Source texts of formatted documents

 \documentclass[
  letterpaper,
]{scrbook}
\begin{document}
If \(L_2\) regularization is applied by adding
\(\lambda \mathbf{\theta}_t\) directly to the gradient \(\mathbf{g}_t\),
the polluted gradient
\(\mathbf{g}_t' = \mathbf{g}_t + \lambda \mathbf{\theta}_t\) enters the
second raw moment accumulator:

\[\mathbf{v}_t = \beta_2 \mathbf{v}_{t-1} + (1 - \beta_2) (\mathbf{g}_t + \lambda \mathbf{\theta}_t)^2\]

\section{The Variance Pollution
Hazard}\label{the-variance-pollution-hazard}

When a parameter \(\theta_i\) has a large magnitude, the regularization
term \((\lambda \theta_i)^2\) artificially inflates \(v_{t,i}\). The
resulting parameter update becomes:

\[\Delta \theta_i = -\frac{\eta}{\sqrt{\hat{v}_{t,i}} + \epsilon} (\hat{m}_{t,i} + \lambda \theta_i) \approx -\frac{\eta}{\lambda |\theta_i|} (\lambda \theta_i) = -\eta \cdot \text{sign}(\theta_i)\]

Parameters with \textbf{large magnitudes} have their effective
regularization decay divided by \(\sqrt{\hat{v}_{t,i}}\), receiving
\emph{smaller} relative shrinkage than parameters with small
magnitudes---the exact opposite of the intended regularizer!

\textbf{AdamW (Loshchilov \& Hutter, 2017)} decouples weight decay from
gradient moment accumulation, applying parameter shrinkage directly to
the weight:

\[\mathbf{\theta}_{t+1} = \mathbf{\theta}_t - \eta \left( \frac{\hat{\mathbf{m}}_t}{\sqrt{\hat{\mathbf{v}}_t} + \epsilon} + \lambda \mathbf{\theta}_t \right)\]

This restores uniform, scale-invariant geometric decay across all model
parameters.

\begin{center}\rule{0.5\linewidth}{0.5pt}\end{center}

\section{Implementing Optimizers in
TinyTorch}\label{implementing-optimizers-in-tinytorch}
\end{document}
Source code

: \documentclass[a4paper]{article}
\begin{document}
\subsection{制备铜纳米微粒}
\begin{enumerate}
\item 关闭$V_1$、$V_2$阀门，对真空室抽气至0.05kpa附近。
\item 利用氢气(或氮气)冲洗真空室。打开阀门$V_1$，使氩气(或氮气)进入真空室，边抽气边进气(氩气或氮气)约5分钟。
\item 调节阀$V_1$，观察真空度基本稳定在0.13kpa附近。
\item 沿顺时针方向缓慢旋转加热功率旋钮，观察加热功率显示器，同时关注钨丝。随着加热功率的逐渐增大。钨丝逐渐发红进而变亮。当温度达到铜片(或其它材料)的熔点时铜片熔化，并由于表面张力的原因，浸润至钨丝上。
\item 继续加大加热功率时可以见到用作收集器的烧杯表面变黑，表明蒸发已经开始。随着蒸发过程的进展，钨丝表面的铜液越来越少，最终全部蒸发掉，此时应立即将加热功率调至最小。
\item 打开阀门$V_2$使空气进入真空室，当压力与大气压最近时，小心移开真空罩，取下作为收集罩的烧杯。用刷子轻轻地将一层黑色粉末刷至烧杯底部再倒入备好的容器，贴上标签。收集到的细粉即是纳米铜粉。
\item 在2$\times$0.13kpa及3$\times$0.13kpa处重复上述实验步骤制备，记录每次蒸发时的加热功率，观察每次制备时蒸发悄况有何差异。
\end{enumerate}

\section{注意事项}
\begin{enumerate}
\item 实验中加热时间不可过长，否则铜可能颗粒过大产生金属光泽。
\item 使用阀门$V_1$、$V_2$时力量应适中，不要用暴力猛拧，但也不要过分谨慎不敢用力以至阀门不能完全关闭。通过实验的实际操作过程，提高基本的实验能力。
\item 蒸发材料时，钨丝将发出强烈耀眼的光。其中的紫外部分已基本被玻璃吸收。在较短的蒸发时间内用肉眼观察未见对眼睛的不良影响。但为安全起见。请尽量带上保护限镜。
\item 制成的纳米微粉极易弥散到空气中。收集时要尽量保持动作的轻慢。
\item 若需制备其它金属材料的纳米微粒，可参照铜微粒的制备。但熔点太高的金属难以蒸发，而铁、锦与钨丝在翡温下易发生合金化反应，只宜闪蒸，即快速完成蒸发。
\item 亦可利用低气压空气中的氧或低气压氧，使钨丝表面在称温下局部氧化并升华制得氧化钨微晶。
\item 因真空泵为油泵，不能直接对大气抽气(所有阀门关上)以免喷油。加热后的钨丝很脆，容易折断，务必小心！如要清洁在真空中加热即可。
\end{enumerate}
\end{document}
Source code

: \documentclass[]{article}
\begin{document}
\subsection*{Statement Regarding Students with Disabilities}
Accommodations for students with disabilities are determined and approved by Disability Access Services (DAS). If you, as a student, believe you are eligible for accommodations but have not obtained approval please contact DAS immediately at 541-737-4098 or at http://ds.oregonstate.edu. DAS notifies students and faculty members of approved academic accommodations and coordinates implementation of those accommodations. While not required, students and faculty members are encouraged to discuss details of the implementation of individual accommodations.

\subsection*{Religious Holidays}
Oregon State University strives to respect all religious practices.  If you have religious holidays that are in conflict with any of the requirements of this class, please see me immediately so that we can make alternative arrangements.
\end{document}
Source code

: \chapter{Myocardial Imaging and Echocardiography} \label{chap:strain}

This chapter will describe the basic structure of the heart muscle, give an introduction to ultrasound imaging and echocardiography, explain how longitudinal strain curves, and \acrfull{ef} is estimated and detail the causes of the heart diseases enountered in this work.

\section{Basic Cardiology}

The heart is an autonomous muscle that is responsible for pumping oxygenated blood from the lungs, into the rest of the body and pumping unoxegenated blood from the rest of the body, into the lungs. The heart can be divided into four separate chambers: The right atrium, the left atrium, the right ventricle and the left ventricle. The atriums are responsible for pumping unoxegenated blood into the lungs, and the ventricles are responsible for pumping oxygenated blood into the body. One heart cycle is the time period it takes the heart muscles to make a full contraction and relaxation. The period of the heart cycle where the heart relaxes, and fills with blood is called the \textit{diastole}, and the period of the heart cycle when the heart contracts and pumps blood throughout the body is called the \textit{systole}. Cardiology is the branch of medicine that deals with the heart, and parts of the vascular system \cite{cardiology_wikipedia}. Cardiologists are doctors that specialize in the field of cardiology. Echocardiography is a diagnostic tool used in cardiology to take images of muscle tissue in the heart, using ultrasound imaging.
==
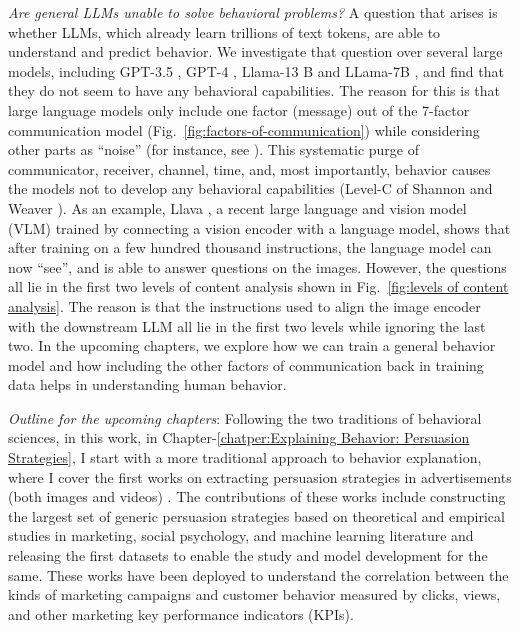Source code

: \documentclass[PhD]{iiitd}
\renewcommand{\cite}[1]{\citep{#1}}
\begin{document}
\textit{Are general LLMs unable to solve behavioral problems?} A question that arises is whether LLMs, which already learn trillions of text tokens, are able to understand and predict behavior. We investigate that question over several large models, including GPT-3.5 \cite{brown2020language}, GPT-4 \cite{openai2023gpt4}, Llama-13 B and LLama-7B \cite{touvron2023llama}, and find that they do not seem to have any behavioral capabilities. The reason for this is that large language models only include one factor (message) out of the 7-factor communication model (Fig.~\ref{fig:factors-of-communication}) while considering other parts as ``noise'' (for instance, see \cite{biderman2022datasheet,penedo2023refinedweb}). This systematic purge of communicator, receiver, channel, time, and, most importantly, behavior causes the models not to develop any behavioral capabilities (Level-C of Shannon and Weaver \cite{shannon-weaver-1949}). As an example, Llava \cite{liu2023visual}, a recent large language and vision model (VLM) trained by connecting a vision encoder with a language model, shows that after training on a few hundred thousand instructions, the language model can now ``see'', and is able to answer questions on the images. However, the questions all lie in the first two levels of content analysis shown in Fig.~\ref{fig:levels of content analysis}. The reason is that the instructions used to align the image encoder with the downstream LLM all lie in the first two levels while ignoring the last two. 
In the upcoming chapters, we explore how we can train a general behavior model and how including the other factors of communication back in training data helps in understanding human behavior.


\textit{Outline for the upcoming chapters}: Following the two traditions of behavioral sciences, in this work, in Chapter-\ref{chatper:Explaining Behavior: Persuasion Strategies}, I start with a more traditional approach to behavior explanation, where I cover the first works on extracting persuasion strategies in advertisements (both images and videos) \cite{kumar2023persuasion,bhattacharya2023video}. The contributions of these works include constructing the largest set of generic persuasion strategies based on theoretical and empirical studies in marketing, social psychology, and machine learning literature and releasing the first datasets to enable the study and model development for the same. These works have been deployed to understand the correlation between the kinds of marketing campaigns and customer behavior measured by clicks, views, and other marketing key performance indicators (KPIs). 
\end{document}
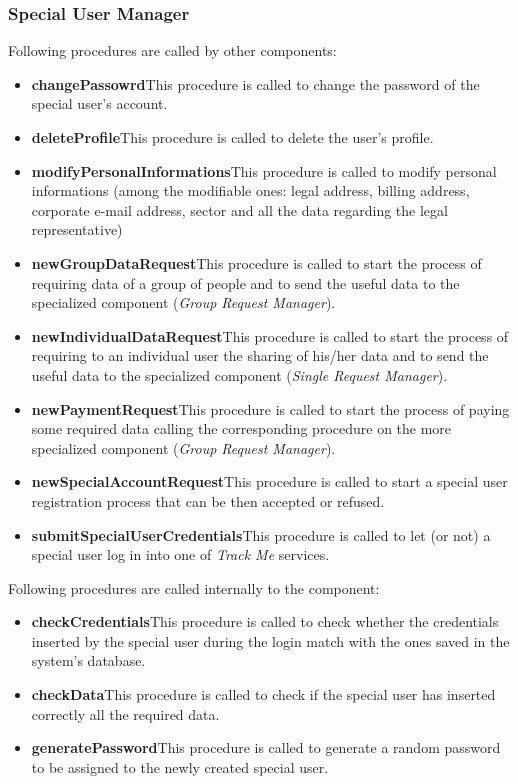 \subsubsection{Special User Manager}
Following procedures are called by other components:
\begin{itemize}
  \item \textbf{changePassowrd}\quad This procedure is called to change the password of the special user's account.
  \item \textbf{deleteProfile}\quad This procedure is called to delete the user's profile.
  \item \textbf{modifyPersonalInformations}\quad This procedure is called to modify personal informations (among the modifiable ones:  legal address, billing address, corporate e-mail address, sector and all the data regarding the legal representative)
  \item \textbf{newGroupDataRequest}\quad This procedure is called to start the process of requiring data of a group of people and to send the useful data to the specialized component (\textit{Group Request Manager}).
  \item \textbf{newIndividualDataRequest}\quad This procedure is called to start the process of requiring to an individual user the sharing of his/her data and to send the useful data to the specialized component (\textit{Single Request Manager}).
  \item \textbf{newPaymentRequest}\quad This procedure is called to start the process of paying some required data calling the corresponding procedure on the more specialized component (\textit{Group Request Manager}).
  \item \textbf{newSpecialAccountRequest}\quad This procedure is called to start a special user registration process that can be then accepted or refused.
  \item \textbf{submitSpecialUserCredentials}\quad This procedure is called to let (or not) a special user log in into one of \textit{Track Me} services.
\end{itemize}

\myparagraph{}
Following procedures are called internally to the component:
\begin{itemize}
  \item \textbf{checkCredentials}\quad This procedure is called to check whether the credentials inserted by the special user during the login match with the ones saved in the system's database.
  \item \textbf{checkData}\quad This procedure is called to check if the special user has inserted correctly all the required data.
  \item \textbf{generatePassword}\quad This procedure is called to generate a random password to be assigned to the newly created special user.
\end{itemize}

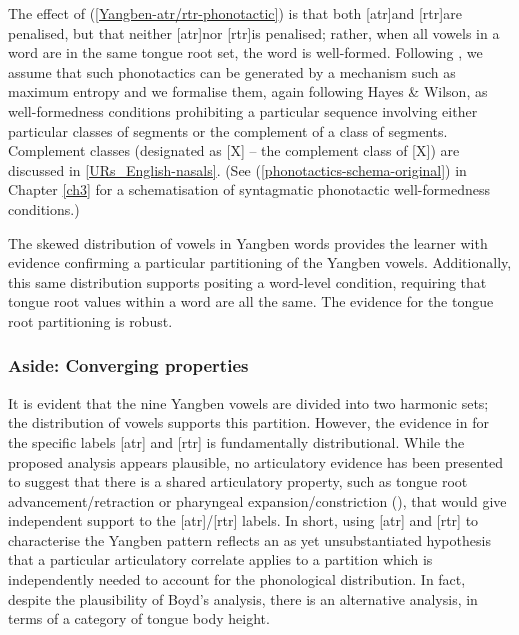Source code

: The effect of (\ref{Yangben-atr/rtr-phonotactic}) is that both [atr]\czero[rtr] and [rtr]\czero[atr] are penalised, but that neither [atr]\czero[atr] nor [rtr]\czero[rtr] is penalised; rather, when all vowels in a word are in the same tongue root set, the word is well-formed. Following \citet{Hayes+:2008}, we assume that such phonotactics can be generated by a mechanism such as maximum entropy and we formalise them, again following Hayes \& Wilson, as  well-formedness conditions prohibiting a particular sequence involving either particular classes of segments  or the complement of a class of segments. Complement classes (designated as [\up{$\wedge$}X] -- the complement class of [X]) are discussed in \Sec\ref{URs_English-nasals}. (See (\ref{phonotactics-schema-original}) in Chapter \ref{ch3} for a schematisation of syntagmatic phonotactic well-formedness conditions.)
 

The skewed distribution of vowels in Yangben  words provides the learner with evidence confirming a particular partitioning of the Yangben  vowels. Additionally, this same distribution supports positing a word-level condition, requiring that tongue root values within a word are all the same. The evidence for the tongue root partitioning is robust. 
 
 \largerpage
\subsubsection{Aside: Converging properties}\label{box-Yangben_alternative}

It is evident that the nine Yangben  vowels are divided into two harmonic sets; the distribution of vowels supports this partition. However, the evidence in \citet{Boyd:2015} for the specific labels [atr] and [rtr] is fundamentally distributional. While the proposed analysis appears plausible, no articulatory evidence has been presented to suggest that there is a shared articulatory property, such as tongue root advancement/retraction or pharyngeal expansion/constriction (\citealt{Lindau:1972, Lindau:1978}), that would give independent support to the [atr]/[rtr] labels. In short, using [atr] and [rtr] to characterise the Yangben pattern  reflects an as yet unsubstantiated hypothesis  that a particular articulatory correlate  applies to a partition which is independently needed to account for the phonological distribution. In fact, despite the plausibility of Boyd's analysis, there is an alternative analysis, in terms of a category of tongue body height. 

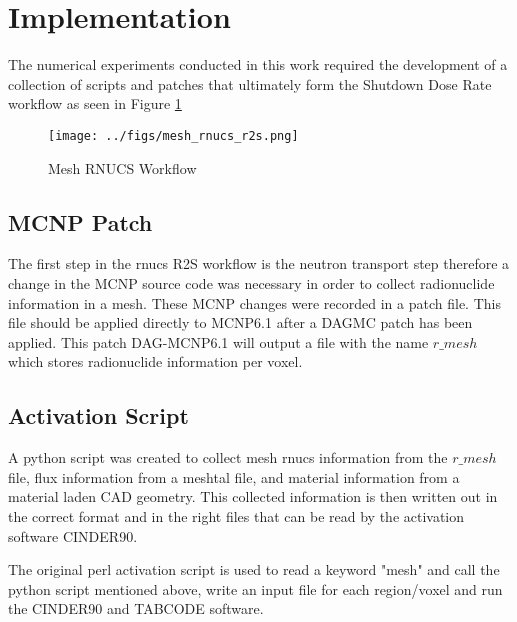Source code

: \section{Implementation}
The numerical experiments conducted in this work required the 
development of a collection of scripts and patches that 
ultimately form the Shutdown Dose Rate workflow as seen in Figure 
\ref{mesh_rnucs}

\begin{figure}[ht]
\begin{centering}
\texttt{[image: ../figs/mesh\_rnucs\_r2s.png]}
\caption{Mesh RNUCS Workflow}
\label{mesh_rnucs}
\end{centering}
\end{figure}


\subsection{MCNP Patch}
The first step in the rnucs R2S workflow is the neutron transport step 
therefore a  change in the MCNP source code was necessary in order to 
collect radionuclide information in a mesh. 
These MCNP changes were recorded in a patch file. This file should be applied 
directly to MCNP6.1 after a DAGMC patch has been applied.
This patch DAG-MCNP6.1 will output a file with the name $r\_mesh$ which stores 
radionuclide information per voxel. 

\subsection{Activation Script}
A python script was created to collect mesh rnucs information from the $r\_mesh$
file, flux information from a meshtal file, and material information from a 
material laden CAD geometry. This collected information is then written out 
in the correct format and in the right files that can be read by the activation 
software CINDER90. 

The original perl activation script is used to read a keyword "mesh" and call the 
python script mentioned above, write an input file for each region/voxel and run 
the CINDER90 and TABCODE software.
--
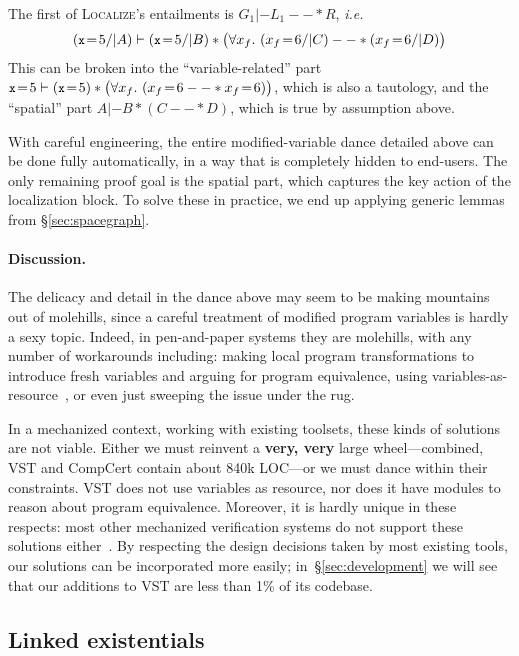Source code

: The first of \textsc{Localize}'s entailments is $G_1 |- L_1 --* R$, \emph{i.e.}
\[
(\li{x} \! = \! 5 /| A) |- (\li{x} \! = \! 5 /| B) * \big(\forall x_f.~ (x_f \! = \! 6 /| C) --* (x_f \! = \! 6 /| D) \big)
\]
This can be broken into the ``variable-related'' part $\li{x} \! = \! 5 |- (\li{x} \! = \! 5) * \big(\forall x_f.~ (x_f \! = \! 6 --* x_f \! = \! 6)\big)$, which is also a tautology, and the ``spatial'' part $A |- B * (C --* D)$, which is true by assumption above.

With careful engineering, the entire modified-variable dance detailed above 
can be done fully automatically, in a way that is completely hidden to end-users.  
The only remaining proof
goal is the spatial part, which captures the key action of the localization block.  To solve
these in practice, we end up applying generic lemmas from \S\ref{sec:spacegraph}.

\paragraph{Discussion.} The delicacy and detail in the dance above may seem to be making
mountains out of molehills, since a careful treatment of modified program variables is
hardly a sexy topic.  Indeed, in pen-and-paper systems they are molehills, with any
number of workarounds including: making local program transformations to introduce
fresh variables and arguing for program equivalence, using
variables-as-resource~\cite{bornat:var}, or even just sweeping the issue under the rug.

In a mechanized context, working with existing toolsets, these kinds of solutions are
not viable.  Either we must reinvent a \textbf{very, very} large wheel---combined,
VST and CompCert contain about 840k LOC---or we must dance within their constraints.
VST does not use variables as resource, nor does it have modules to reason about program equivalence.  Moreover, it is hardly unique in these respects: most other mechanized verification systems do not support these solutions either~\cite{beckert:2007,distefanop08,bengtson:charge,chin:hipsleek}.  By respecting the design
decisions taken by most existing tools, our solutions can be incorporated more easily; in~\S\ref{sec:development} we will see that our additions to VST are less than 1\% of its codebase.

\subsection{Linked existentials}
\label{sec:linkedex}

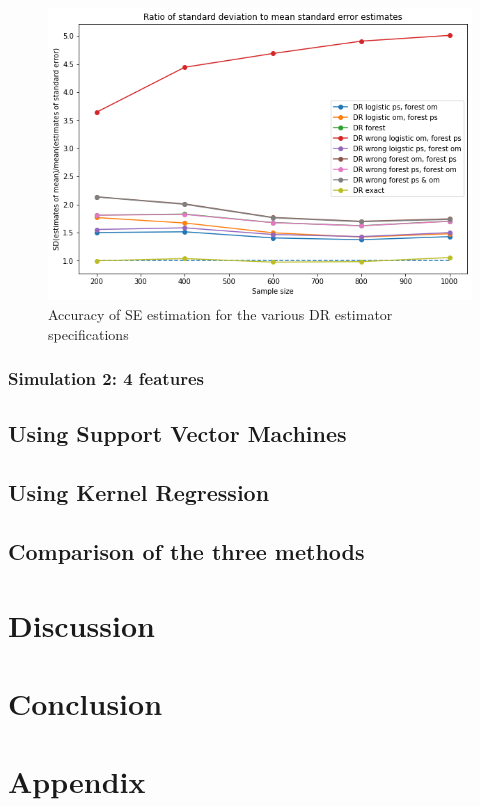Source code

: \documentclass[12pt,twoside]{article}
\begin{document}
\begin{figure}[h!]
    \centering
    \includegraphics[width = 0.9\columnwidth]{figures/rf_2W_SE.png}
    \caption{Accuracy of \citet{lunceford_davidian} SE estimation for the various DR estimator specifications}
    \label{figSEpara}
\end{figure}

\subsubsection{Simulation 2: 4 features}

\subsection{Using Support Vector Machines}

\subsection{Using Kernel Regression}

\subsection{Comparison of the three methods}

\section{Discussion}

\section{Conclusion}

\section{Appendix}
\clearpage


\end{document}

What you have to do: Wherever the line holding "6 /| D) \big)" falls in the entries above, copy exactly from it through the line holding "This can be", inclusive, and add nothing.

Answer to the problem:
(\li{x} \! = \! 5 /| A) |- (\li{x} \! = \! 5 /| B) * \big(\forall x_f.~ (x_f \! = \! 6 /| C) --* (x_f \! = \! 6 /| D) \big)
\]
This can be broken into the ``variable-related'' part $\li{x} \! = \! 5 |- (\li{x} \! = \! 5) * \big(\forall x_f.~ (x_f \! = \! 6 --* x_f \! = \! 6)\big)$, which is also a tautology, and the ``spatial'' part $A |- B * (C --* D)$, which is true by assumption above.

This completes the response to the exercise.